TASK GOAL: Give the records below again exactly, and exclude each picture.

RECORD EXCERPTS:
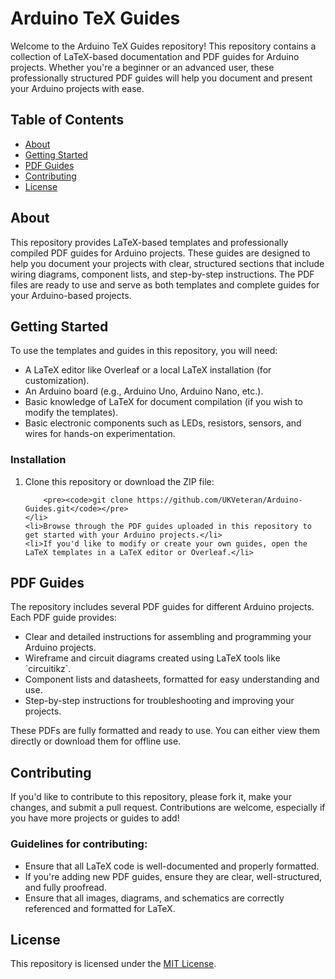 <!DOCTYPE html>
<html lang="en">
<head>
    <meta charset="UTF-8">
    <meta name="viewport" content="width=device-width, initial-scale=1.0">
    <title>Arduino Guides</title>
</head>
<body>

<h1>Arduino TeX Guides</h1>

<p>Welcome to the Arduino TeX Guides repository! This repository contains a collection of LaTeX-based documentation and PDF guides for Arduino projects. Whether you're a beginner or an advanced user, these professionally structured PDF guides will help you document and present your Arduino projects with ease.</p>

<h2>Table of Contents</h2>
<ul>
    <li><a href="#about">About</a></li>
    <li><a href="#getting-started">Getting Started</a></li>
    <li><a href="#pdfs">PDF Guides</a></li>
    <li><a href="#contributing">Contributing</a></li>
    <li><a href="#license">License</a></li>
</ul>

<h2 id="about">About</h2>
<p>This repository provides LaTeX-based templates and professionally compiled PDF guides for Arduino projects. These guides are designed to help you document your projects with clear, structured sections that include wiring diagrams, component lists, and step-by-step instructions. The PDF files are ready to use and serve as both templates and complete guides for your Arduino-based projects.</p>

<h2 id="getting-started">Getting Started</h2>
<p>To use the templates and guides in this repository, you will need:</p>
<ul>
    <li>A LaTeX editor like Overleaf or a local LaTeX installation (for customization).</li>
    <li>An Arduino board (e.g., Arduino Uno, Arduino Nano, etc.).</li>
    <li>Basic knowledge of LaTeX for document compilation (if you wish to modify the templates).</li>
    <li>Basic electronic components such as LEDs, resistors, sensors, and wires for hands-on experimentation.</li>
</ul>

<h3>Installation</h3>
<ol>
    <li>Clone this repository or download the ZIP file:

        <pre><code>git clone https://github.com/UKVeteran/Arduino-Guides.git</code></pre>
    </li>
    <li>Browse through the PDF guides uploaded in this repository to get started with your Arduino projects.</li>
    <li>If you'd like to modify or create your own guides, open the LaTeX templates in a LaTeX editor or Overleaf.</li>
</ol>

<h2 id="pdfs">PDF Guides</h2>
<p>The repository includes several PDF guides for different Arduino projects. Each PDF guide provides:</p>
<ul>
    <li>Clear and detailed instructions for assembling and programming your Arduino projects.</li>
    <li>Wireframe and circuit diagrams created using LaTeX tools like `circuitikz`.</li>
    <li>Component lists and datasheets, formatted for easy understanding and use.</li>
    <li>Step-by-step instructions for troubleshooting and improving your projects.</li>
</ul>
<p>These PDFs are fully formatted and ready to use. You can either view them directly or download them for offline use.</p>

<h2 id="contributing">Contributing</h2>
<p>If you'd like to contribute to this repository, please fork it, make your changes, and submit a pull request. Contributions are welcome, especially if you have more projects or guides to add!</p>

<h3>Guidelines for contributing:</h3>
<ul>
    <li>Ensure that all LaTeX code is well-documented and properly formatted.</li>
    <li>If you're adding new PDF guides, ensure they are clear, well-structured, and fully proofread.</li>
    <li>Ensure that all images, diagrams, and schematics are correctly referenced and formatted for LaTeX.</li>
</ul>

<h2 id="license">License</h2>
<p>This repository is licensed under the <a href="LICENSE" target="_blank">MIT License</a>.</p>

</body>
</html>
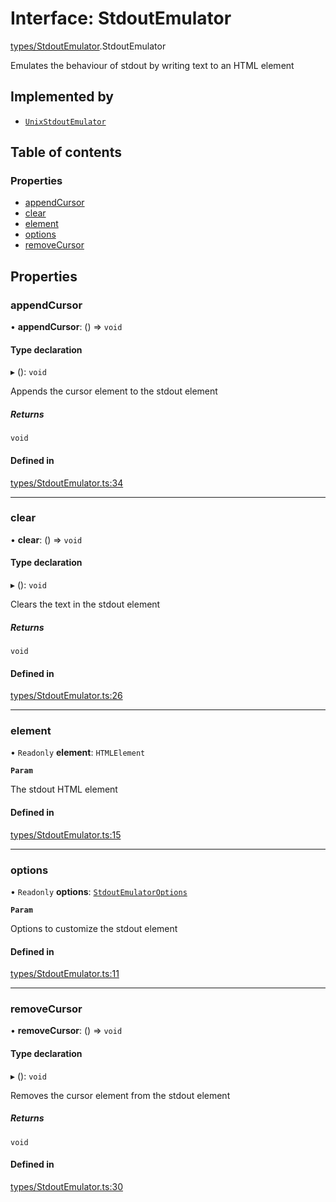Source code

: # Interface: StdoutEmulator

[types/StdoutEmulator](../wiki/types.StdoutEmulator).StdoutEmulator

Emulates the behaviour of stdout by writing text to an HTML element

## Implemented by

- [`UnixStdoutEmulator`](../wiki/UnixStdoutEmulator.UnixStdoutEmulator)

## Table of contents

### Properties

- [appendCursor](../wiki/types.StdoutEmulator.StdoutEmulator#appendcursor)
- [clear](../wiki/types.StdoutEmulator.StdoutEmulator#clear)
- [element](../wiki/types.StdoutEmulator.StdoutEmulator#element)
- [options](../wiki/types.StdoutEmulator.StdoutEmulator#options)
- [removeCursor](../wiki/types.StdoutEmulator.StdoutEmulator#removecursor)

## Properties

### appendCursor

• **appendCursor**: () => `void`

#### Type declaration

▸ (): `void`

Appends the cursor element to the stdout element

##### Returns

`void`

#### Defined in

[types/StdoutEmulator.ts:34](https://github.com/LucEnden/unix-terminal-emulator/blob/f00e612/src/types/StdoutEmulator.ts#L34)

___

### clear

• **clear**: () => `void`

#### Type declaration

▸ (): `void`

Clears the text in the stdout element

##### Returns

`void`

#### Defined in

[types/StdoutEmulator.ts:26](https://github.com/LucEnden/unix-terminal-emulator/blob/f00e612/src/types/StdoutEmulator.ts#L26)

___

### element

• `Readonly` **element**: `HTMLElement`

**`Param`**

The stdout HTML element

#### Defined in

[types/StdoutEmulator.ts:15](https://github.com/LucEnden/unix-terminal-emulator/blob/f00e612/src/types/StdoutEmulator.ts#L15)

___

### options

• `Readonly` **options**: [`StdoutEmulatorOptions`](../wiki/types.StdoutEmulatorOptions.StdoutEmulatorOptions)

**`Param`**

Options to customize the stdout element

#### Defined in

[types/StdoutEmulator.ts:11](https://github.com/LucEnden/unix-terminal-emulator/blob/f00e612/src/types/StdoutEmulator.ts#L11)

___

### removeCursor

• **removeCursor**: () => `void`

#### Type declaration

▸ (): `void`

Removes the cursor element from the stdout element

##### Returns

`void`

#### Defined in

[types/StdoutEmulator.ts:30](https://github.com/LucEnden/unix-terminal-emulator/blob/f00e612/src/types/StdoutEmulator.ts#L30)
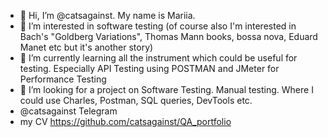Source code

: - 👋 Hi, I’m @catsagainst. My name is Mariia. 
- 👀 I’m interested in software testing (of course also I'm interested in Bach's "Goldberg Variations", Thomas Mann books, bossa nova, Eduard Manet etc but it's another story)
- 🌱 I’m currently learning all the instrument which could be useful for testing. Especially API Testing using POSTMAN and JMeter for Performance Testing
- 💞️ I’m looking for a project on Software Testing. Manual testing. Where I could use Charles, Postman, SQL queries, DevTools etc.
-  @catsagainst Telegram
-  my CV https://github.com/catsagainst/QA_portfolio

<!---
catsagainst/catsagainst is a ✨ special ✨ repository because its `README.md` (this file) appears on your GitHub profile.
You can click the Preview link to take a look at your changes.
--->
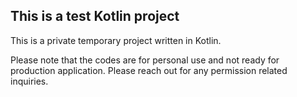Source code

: ## This is a test Kotlin project


This is a private temporary project written in Kotlin.

Please note that the codes are for personal use and not ready for production application. Please reach out for any permission related inquiries.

FINISHED EXERCISE:
 <!DOCTYPE html>
<html lang="en">
<head>
    <meta charset="UTF-8">
    <meta name="viewport" content="width=device-width, initial-scale=1.0">
    <title>Arduino Guides</title>
</head>
<body>

<h1>Arduino TeX Guides</h1>

<p>Welcome to the Arduino TeX Guides repository! This repository contains a collection of LaTeX-based documentation and PDF guides for Arduino projects. Whether you're a beginner or an advanced user, these professionally structured PDF guides will help you document and present your Arduino projects with ease.</p>

<h2>Table of Contents</h2>
<ul>
    <li><a href="#about">About</a></li>
    <li><a href="#getting-started">Getting Started</a></li>
    <li><a href="#pdfs">PDF Guides</a></li>
    <li><a href="#contributing">Contributing</a></li>
    <li><a href="#license">License</a></li>
</ul>

<h2 id="about">About</h2>
<p>This repository provides LaTeX-based templates and professionally compiled PDF guides for Arduino projects. These guides are designed to help you document your projects with clear, structured sections that include wiring diagrams, component lists, and step-by-step instructions. The PDF files are ready to use and serve as both templates and complete guides for your Arduino-based projects.</p>

<h2 id="getting-started">Getting Started</h2>
<p>To use the templates and guides in this repository, you will need:</p>
<ul>
    <li>A LaTeX editor like Overleaf or a local LaTeX installation (for customization).</li>
    <li>An Arduino board (e.g., Arduino Uno, Arduino Nano, etc.).</li>
    <li>Basic knowledge of LaTeX for document compilation (if you wish to modify the templates).</li>
    <li>Basic electronic components such as LEDs, resistors, sensors, and wires for hands-on experimentation.</li>
</ul>

<h3>Installation</h3>
<ol>
    <li>Clone this repository or download the ZIP file:

        <pre><code>git clone https://github.com/UKVeteran/Arduino-Guides.git</code></pre>
    </li>
    <li>Browse through the PDF guides uploaded in this repository to get started with your Arduino projects.</li>
    <li>If you'd like to modify or create your own guides, open the LaTeX templates in a LaTeX editor or Overleaf.</li>
</ol>

<h2 id="pdfs">PDF Guides</h2>
<p>The repository includes several PDF guides for different Arduino projects. Each PDF guide provides:</p>
<ul>
    <li>Clear and detailed instructions for assembling and programming your Arduino projects.</li>
    <li>Wireframe and circuit diagrams created using LaTeX tools like `circuitikz`.</li>
    <li>Component lists and datasheets, formatted for easy understanding and use.</li>
    <li>Step-by-step instructions for troubleshooting and improving your projects.</li>
</ul>
<p>These PDFs are fully formatted and ready to use. You can either view them directly or download them for offline use.</p>

<h2 id="contributing">Contributing</h2>
<p>If you'd like to contribute to this repository, please fork it, make your changes, and submit a pull request. Contributions are welcome, especially if you have more projects or guides to add!</p>

<h3>Guidelines for contributing:</h3>
<ul>
    <li>Ensure that all LaTeX code is well-documented and properly formatted.</li>
    <li>If you're adding new PDF guides, ensure they are clear, well-structured, and fully proofread.</li>
    <li>Ensure that all images, diagrams, and schematics are correctly referenced and formatted for LaTeX.</li>
</ul>

<h2 id="license">License</h2>
<p>This repository is licensed under the <a href="LICENSE" target="_blank">MIT License</a>.</p>

</body>
</html>
Source code

: # Interface: StdoutEmulator

[types/StdoutEmulator](../wiki/types.StdoutEmulator).StdoutEmulator

Emulates the behaviour of stdout by writing text to an HTML element

## Implemented by

- [`UnixStdoutEmulator`](../wiki/UnixStdoutEmulator.UnixStdoutEmulator)

## Table of contents

### Properties

- [appendCursor](../wiki/types.StdoutEmulator.StdoutEmulator#appendcursor)
- [clear](../wiki/types.StdoutEmulator.StdoutEmulator#clear)
- [element](../wiki/types.StdoutEmulator.StdoutEmulator#element)
- [options](../wiki/types.StdoutEmulator.StdoutEmulator#options)
- [removeCursor](../wiki/types.StdoutEmulator.StdoutEmulator#removecursor)

## Properties

### appendCursor

• **appendCursor**: () => `void`

#### Type declaration

▸ (): `void`

Appends the cursor element to the stdout element

##### Returns

`void`

#### Defined in

[types/StdoutEmulator.ts:34](https://github.com/LucEnden/unix-terminal-emulator/blob/f00e612/src/types/StdoutEmulator.ts#L34)

___

### clear

• **clear**: () => `void`

#### Type declaration

▸ (): `void`

Clears the text in the stdout element

##### Returns

`void`

#### Defined in

[types/StdoutEmulator.ts:26](https://github.com/LucEnden/unix-terminal-emulator/blob/f00e612/src/types/StdoutEmulator.ts#L26)

___

### element

• `Readonly` **element**: `HTMLElement`

**`Param`**

The stdout HTML element

#### Defined in

[types/StdoutEmulator.ts:15](https://github.com/LucEnden/unix-terminal-emulator/blob/f00e612/src/types/StdoutEmulator.ts#L15)

___

### options

• `Readonly` **options**: [`StdoutEmulatorOptions`](../wiki/types.StdoutEmulatorOptions.StdoutEmulatorOptions)

**`Param`**

Options to customize the stdout element

#### Defined in

[types/StdoutEmulator.ts:11](https://github.com/LucEnden/unix-terminal-emulator/blob/f00e612/src/types/StdoutEmulator.ts#L11)

___

### removeCursor

• **removeCursor**: () => `void`

#### Type declaration

▸ (): `void`

Removes the cursor element from the stdout element

##### Returns

`void`

#### Defined in

[types/StdoutEmulator.ts:30](https://github.com/LucEnden/unix-terminal-emulator/blob/f00e612/src/types/StdoutEmulator.ts#L30)
Source code

: - 👋 Hi, I’m @catsagainst. My name is Mariia. 
- 👀 I’m interested in software testing (of course also I'm interested in Bach's "Goldberg Variations", Thomas Mann books, bossa nova, Eduard Manet etc but it's another story)
- 🌱 I’m currently learning all the instrument which could be useful for testing. Especially API Testing using POSTMAN and JMeter for Performance Testing
- 💞️ I’m looking for a project on Software Testing. Manual testing. Where I could use Charles, Postman, SQL queries, DevTools etc.
-  @catsagainst Telegram
-  my CV https://github.com/catsagainst/QA_portfolio

<!---
catsagainst/catsagainst is a ✨ special ✨ repository because its `README.md` (this file) appears on your GitHub profile.
You can click the Preview link to take a look at your changes.
--->
Source code

: ## This is a test Kotlin project


This is a private temporary project written in Kotlin.

Please note that the codes are for personal use and not ready for production application. Please reach out for any permission related inquiries.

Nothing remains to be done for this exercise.